Hi, Good morning
I don’t really think that anyone here (or anywhere else) can take the decision of staying or leaving the company.
Issues related to jobs/careers have so much parameters and considerations in account to make really strong decision (if you are interested, types of projects, salary, environments, other commitments, time, colleagues, etc. etc.)
If the things you are working with become a routine and you are not learning that much or you are not facing new challenges it’s better to make change inside the company or outside to grow your skills and go forward.
but in part of the C# and python part of the question, I don’t think this is a big problem like it’s not returning back and doing things again and learning, if you are in a level of a senior developer you can search for a senior position and mention the stack and technologies you worked/ are working with and If the new company working with a different stack It will not be a big problem to hiring process unless the company is searching for engineers ready to make a difference from the first day
I’d consider this the point of “too many questions, without a clear focus”. Its hard to get answers when there are too many question marks. So the only thing you can really do to help is start eliminating those question marks.
What does your local job market look like in regards to C# vs Python developers?
What are they getting paid, looking for, located, etc etc.
Answering this question will give you a better idea of what it would look like if “you go”.
Is the slow HR promotion bothering you? You can always reach out and investigate to see what’s going on there.

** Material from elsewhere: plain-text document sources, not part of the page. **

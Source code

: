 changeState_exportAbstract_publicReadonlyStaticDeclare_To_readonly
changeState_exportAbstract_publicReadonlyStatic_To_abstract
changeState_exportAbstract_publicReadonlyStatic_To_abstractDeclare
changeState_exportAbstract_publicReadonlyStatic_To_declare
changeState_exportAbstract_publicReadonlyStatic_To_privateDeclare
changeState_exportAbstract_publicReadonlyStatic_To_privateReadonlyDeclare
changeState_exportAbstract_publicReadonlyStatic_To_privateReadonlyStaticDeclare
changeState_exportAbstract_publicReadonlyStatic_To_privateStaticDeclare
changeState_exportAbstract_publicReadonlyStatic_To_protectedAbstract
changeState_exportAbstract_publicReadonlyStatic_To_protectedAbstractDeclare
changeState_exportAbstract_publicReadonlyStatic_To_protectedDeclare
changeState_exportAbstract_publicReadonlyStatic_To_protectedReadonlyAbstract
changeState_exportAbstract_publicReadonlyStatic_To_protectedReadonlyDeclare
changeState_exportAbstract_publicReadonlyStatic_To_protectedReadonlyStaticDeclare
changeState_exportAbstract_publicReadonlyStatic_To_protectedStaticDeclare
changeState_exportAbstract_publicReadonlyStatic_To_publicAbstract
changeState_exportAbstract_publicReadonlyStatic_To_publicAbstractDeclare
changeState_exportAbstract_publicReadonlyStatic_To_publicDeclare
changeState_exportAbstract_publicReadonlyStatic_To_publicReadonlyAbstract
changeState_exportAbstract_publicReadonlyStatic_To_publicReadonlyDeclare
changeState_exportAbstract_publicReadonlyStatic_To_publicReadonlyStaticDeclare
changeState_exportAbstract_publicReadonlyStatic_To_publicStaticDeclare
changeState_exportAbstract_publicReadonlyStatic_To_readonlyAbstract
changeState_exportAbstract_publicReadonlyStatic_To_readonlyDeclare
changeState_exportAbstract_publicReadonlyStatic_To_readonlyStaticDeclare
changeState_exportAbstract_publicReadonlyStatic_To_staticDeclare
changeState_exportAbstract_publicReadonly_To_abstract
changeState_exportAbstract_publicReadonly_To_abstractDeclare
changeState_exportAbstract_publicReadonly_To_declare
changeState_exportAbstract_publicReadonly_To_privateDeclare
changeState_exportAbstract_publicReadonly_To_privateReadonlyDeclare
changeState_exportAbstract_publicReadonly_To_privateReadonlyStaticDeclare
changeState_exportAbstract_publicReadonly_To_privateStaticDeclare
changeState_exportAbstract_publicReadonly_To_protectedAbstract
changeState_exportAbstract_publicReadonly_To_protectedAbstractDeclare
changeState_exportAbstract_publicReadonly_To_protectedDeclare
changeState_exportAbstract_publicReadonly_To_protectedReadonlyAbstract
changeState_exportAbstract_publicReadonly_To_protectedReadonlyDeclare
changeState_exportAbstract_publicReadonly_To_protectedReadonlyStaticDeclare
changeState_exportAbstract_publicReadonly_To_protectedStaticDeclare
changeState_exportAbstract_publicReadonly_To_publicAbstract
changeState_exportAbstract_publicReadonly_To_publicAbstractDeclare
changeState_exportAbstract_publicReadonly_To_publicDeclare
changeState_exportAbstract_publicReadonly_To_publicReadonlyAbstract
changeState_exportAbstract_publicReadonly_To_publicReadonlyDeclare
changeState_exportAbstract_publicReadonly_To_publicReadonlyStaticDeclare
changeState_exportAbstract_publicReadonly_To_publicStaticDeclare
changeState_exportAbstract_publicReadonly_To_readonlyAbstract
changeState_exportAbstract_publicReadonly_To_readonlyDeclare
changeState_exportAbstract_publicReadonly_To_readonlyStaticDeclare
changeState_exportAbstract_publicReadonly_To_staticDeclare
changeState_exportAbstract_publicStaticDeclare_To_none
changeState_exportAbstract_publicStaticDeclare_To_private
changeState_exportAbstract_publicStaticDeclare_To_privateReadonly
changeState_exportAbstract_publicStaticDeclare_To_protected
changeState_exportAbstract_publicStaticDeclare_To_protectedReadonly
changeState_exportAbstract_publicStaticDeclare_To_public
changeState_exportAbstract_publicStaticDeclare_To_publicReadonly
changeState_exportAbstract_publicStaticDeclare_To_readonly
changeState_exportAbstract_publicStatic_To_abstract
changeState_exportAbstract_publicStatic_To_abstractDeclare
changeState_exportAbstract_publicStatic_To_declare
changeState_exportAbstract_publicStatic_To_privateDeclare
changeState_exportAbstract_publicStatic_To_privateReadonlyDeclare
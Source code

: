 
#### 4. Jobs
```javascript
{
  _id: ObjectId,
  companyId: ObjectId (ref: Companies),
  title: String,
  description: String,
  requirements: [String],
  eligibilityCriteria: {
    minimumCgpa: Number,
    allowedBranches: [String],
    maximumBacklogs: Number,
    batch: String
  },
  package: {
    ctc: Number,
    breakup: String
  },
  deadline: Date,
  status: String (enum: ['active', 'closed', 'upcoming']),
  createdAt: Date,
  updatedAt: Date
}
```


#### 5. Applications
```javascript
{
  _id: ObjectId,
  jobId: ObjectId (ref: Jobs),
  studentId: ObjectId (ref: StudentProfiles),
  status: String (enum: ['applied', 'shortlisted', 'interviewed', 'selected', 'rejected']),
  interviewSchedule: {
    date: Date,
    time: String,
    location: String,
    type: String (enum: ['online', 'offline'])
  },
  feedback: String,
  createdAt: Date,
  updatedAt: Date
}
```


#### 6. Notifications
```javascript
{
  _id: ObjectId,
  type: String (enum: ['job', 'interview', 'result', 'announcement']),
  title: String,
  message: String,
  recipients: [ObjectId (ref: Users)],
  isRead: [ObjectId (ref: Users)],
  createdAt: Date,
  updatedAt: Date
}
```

Answering this question will give you a better idea if you should “stay”
The few points I think I can give more of a real answer would be this one:
Generally if you have senior experience in the field, you can carry that over to another language if you really are that senior. As by then it’s less about the syntax, and more about the tools and overall architecture. You should be able to get over any syntax differences rather easy and quickly if you really do know your stuff.
At the same time, if your “6 months out” of working on super relevant things, you should also be fine going back to C#, as that experience and knowledge might also be a little rusty, but again if you know your stuff deeply you shouldn’t have a problem.
Finally, if you already got job offers in the past, your job search shouldn’t be too difficult. That said, the job market is cooling a little more than it once was due to overall economic growth slowing. So I’d keep this in mind as you pick what you want to do. There are always companies hiring software developers, but the competition might get a little tighter and tougher, and we may not see the same level of “employee first” hiring for some time.